Republican presidential candidate Nikki Haley boosted her net worth eight-fold — to $8 million — after leaving the Trump administration by giving paid speeches, writing books, and doing corporate consulting — partly in an effort to dig her parents out of crushing financial debt.
In 2018, Haley, the 51-year-old former governor of South Carolina, had a net worth of less than $1 million when she stepped down as then-President Donald Trump’s top envoy to the United Nations.
At the time, her parents — Ajit and Raj Randhawa — owed more than $1 million and were at risk of having their Lexington, S.C., home repossessed, according to Forbes.
Haley had less than $100,000 in her bank accounts while she was pulling down a salary of $185,000 per year — making it difficult to help her parents, Forbes reported.
The Randhawas were drowning in debt.
In 2000, they bought a 5,500-square-foot home near Lexington for $1.15 million — using a $920,000 loan from Bank of America to make the purchase, according to Forbes.
Three years later, Haley’s parents took out a $765,000 mortgage to help pay for a Lexington strip mall, which cost $1.3 million total.
In 2012, Haley’s father took out a second mortgage — increasing the debt load to $1.1 million against the strip mall.
At around the same time, it is believed that Raj Randhawa’s clothing business, Exotica International, went under.
Haley worked as her mother’s chief financial officer before embarking on a political career that began in 2004, when she was elected to the South Carolina House of Representatives.
In 2010, Haley was elected governor, making her a national figure. She parlayed her stature into a $475,000 advance for her first book, “Can’t Is Not An Option,” which was published by Penguin Books.
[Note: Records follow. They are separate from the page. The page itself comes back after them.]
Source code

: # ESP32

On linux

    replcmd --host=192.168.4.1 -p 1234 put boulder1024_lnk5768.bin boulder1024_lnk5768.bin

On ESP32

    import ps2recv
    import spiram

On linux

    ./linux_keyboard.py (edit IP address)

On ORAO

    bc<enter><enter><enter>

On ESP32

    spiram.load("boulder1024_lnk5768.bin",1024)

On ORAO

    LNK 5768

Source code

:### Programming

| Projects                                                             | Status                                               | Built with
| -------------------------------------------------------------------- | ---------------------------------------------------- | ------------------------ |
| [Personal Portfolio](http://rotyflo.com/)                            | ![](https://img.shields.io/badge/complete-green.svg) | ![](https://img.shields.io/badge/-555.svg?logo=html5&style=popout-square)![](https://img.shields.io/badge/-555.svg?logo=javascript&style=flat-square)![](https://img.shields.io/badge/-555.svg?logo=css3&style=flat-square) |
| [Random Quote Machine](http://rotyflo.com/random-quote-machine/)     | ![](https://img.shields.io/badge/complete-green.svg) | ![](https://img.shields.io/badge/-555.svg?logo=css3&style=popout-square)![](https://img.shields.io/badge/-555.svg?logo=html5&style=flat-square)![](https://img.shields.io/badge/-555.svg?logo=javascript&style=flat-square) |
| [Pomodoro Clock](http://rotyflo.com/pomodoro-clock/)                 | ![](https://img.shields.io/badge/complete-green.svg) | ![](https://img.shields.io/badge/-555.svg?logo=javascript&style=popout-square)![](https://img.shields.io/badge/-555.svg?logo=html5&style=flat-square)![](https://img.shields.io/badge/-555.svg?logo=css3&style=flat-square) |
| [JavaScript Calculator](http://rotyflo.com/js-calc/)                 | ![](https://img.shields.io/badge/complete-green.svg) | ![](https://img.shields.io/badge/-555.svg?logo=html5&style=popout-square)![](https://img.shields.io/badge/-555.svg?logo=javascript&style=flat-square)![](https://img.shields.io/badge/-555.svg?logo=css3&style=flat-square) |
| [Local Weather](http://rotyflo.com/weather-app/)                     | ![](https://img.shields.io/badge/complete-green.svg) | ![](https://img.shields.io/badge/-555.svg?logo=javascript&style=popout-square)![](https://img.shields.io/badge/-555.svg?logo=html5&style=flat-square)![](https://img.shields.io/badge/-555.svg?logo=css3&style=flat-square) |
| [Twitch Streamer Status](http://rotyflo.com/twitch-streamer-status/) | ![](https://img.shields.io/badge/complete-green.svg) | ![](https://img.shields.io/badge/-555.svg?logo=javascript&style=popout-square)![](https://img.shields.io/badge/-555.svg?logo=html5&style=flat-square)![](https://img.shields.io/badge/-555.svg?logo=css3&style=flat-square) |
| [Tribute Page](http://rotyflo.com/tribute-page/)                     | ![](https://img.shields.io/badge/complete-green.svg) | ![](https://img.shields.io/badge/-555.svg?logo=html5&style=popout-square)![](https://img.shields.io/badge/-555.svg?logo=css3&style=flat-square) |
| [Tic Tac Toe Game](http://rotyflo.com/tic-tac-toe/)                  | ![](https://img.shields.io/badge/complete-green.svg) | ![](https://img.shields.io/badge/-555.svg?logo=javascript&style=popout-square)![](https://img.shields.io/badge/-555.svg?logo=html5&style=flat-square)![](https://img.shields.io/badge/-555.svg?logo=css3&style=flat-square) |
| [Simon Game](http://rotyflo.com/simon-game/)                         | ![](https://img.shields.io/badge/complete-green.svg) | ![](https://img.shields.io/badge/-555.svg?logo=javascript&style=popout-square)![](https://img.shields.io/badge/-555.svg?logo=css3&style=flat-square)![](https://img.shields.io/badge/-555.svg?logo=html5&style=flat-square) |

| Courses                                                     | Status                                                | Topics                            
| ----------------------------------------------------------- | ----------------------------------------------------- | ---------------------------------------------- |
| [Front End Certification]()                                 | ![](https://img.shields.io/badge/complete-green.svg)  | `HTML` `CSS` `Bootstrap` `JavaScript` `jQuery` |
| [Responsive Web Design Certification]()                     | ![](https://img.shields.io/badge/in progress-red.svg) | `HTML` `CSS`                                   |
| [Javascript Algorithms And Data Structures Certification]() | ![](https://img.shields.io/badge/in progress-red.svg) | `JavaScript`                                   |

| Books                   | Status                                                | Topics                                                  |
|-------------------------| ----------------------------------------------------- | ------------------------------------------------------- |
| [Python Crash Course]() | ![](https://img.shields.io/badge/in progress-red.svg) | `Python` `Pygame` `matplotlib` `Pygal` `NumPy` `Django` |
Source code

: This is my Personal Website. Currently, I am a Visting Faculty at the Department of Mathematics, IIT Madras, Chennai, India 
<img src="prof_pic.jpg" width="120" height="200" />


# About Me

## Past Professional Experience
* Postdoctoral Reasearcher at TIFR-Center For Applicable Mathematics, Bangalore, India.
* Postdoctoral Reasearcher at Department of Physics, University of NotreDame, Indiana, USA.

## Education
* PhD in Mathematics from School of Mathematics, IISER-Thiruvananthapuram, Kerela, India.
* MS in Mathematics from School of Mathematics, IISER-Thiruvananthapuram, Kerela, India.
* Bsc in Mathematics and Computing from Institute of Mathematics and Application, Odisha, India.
In 2014, Haley and her husband, college sweetheart Michael Haley, took out a $400,000 loan which they gave to her parents — using the parents’ home and the strip mall as collateral.
In 2017, the year Haley was picked by Trump to be US ambassador to the UN, Haley’s parents stopped paying back the loan from Bank of America on their home.
That same year, the Randhawas sold the strip mall to an LLC created by their son-in-law, Michael Haley, for $5 “and love and affection” — meaning that effectively the Haleys were assuming the $1.1 million of remaining debt against the property.
In November of that year, Bank of America began foreclosure proceedings, serving court documents to the Haleys, who were junior lenders on their Lexington home, as well as to her parents, according to Forbes.
A Bank of America representative tried to serve the two couples with papers, but there was nobody to receive them.
When they tried to serve then-Ambassador Nikki Haley at the US Mission building at the United Nations, a security guard turned them away, according to Forbes.
In January 2018, Michael Haley’s LLC, Ikor Systems, sold the strip mall to a developer for $1.3 million.
That same month, Nikki Haley released the mortgage against the strip mall.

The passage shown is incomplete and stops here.